[Exercise input — start]

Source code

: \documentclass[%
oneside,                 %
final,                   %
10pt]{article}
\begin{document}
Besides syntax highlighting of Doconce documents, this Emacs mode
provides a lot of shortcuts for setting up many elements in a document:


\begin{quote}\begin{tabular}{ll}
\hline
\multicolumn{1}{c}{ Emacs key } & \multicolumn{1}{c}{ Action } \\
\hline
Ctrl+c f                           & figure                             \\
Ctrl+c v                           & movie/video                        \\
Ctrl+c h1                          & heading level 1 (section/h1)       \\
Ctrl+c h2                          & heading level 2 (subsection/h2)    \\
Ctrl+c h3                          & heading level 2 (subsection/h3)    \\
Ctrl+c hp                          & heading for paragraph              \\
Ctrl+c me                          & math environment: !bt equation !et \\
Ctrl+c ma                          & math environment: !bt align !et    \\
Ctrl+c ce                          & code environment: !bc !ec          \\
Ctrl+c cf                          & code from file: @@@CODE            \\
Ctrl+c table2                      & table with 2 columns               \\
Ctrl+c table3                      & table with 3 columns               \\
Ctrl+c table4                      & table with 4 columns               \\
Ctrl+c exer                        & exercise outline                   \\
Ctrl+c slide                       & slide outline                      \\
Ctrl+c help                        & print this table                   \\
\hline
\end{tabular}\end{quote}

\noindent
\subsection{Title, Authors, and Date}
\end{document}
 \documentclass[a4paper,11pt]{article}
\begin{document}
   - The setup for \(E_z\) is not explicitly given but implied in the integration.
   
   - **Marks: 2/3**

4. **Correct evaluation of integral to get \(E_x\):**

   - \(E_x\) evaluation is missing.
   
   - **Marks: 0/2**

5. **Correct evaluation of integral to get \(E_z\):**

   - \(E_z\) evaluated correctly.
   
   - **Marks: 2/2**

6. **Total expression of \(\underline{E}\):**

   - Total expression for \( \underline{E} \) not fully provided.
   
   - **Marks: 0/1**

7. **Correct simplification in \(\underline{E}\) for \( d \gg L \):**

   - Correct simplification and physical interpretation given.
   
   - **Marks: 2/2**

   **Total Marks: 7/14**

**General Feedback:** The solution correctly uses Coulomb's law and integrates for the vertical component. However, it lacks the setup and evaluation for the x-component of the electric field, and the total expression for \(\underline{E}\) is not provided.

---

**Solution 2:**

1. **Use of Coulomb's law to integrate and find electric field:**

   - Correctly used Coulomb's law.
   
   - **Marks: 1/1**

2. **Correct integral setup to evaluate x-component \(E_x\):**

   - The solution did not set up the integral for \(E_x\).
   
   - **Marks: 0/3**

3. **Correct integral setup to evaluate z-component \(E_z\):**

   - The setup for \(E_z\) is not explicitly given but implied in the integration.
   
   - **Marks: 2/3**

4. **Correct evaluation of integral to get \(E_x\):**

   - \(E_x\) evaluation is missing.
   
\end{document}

[Exercise input — finish]

(Task):
Ending with the line containing "equation !et \\", please print exactly the lines of the material above from its first line onward, and nothing else.

(Response to this exercise):
Source code

: \documentclass[%
oneside,                 %
final,                   %
10pt]{article}
\begin{document}
Besides syntax highlighting of Doconce documents, this Emacs mode
provides a lot of shortcuts for setting up many elements in a document:


\begin{quote}\begin{tabular}{ll}
\hline
\multicolumn{1}{c}{ Emacs key } & \multicolumn{1}{c}{ Action } \\
\hline
Ctrl+c f                           & figure                             \\
Ctrl+c v                           & movie/video                        \\
Ctrl+c h1                          & heading level 1 (section/h1)       \\
Ctrl+c h2                          & heading level 2 (subsection/h2)    \\
Ctrl+c h3                          & heading level 2 (subsection/h3)    \\
Ctrl+c hp                          & heading for paragraph              \\
Ctrl+c me                          & math environment: !bt equation !et \\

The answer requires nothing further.